Christianson A L, Van Allen M I
Department of Human Genetics and Developmental Biology, University of Pretoria, South Africa.
Am J Med Genet. 1996 Dec 11;66(2):150-3. doi: 10.1002/(SICI)1096-8628(19961211)66:2<150::AID-AJMG5>3.0.CO;2-V.
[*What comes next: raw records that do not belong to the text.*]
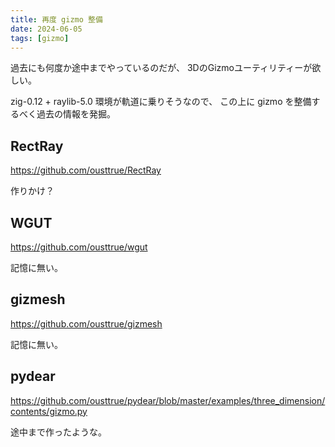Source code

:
 ```yaml
---
title: 再度 gizmo 整備
date: 2024-06-05
tags: [gizmo]
---
```


過去にも何度か途中までやっているのだが、
3DのGizmoユーティリティーが欲しい。

zig-0.12 + raylib-5.0 環境が軌道に乗りそうなので、
この上に gizmo を整備するべく過去の情報を発掘。

## RectRay

https://github.com/ousttrue/RectRay

作りかけ？

## WGUT

https://github.com/ousttrue/wgut

記憶に無い。

## gizmesh

https://github.com/ousttrue/gizmesh

記憶に無い。

## pydear

https://github.com/ousttrue/pydear/blob/master/examples/three_dimension/contents/gizmo.py

途中まで作ったような。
We report on a 3-year-old boy with cartilaginous exostoses of the cranial sutures, rib hyperostosis, macrocephaly, metopic craniostenosis, epibulbar dermoid, hyperpigmented macules on the neck, focal fat deposition, and mild mental retardation with marked speech delay. Several of these manifestations were reported previously as an "unknown" by Thanos et al. [1977], with additional clinical information and a diagnosis of Proteus syndrome [Cohen, 1993].
我们报告了一名3岁男孩,患有颅骨缝软骨外生骨疣、肋骨骨质增生、巨头畸形、额缝早闭、眼球结膜皮样囊肿、颈部色素沉着斑、局灶性脂肪沉积,以及伴有明显语言发育迟缓的轻度智力障碍。其中一些表现先前被萨诺斯等人[1977年]报告为“不明情况”,本文提供了更多临床信息,并诊断为普洛透斯综合征[科恩,1993年]。